One thing I’ve noticed about pop-academic books is the sneaky way they use studies.
I don’t think it’s intentionally sneaky, as you’ve got to use what’s available and if your only conclusion was “It’s unclear”, you wouldn’t have a book. Still, it’s easy to over-value the conclusions of books that lean on lots of research because of the sheer volume of studies cited.
Often each individual study is fraught with problems, and the authors sometimes admit as much. You might read something like this,
“One study, which didn’t directly examine this topic, but was following a sort of similar thing 20 years ago, although controversial and some say non-reproducible, might not have had the proper data collecting methods and didn’t control for X,Y, and Z, but seemed to show a relationship like this, and that kind of seems to imply this other relationship I’m talking about. Of course it’s not definitive so take it with a grain of salt, but even if just roughly, directionally true, it at least doesn’t disprove my theory.”

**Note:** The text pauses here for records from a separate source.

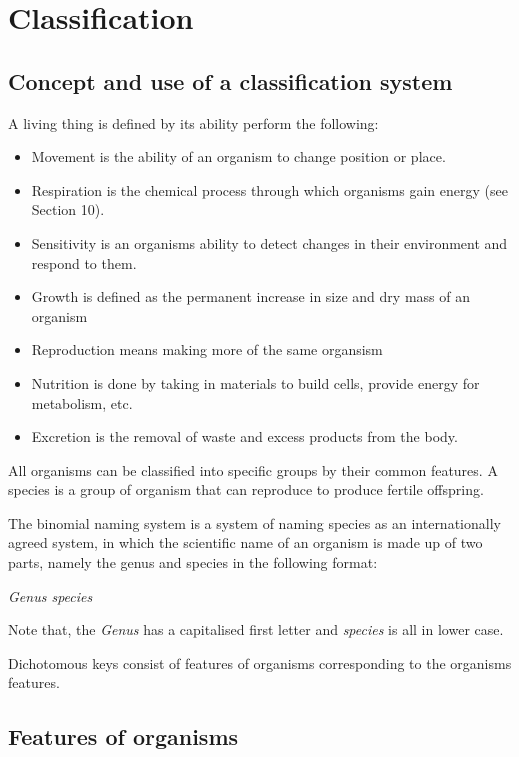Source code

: \section{Classification}
\subsection{Concept and use of a classification system}

A living thing is defined by its ability perform the following:
\begin{itemize}
	\item Movement is the ability of an organism to change position or place.
	\item Respiration is the chemical process through which organisms gain energy (see Section 10).
	\item Sensitivity is an organisms ability to detect changes in their environment and respond
		to them.
	\item Growth is defined as the permanent increase in size and dry mass of an organism
	\item Reproduction means making more of the same organsism
	\item Nutrition is done by taking in materials to build cells, provide energy for metabolism,
		etc.
	\item Excretion is the removal of waste and excess products from the body.
\end{itemize}

All organisms can be classified into specific groups by their common features. A species is a group
of organism that can reproduce to produce fertile offspring.

The binomial naming system is a system of naming species as an internationally agreed system, in
which the scientific name of an organism is made up of two parts, namely the genus and species
in the following format:
\begin{center}
	\textit{Genus species}
\end{center}
Note that, the \textit{Genus} has a capitalised first letter and \textit{species} is all in lower 
case.

Dichotomous keys consist of features of organisms corresponding to the organisms features.

\subsection{Features of organisms}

OK, so that one instance is fine. The author admits it’s not a great study or definitive proof, but throws it out as sort of some tiny sliver of possibly admissible evidence. You take it with the recommended grain of salt and move on. Then they cite another study with a similar disclaimer about it’s flaws and limitations. Then another. By the end of the chapter, 20 individually shitty studies subconsciously pile up in your mind as one big near-definitive proof.
But 20 studies with a low probability of proof don’t add up together to equal one with a high probability of proof.
The disclaimers are responsible, and it’s not out of bounds to cite as weak supporting evidence an imperfect study. Still, if you stack up enough of them, it creates the impression for some kind of powerful “Every smart scientific person who has ever done a study has found this conclusion or something like it and you can’t escape it” that is unwarranted.
I don’t know that the writer can or should do much about this problem, except maybe build the bones of the argument with logic alone, then cite studies only as examples of possible manifestations of the theory, instead of beginning with the studies. But it behooves us as readers to beware. Adding two or ten bad studies together doesn’t equal one good study.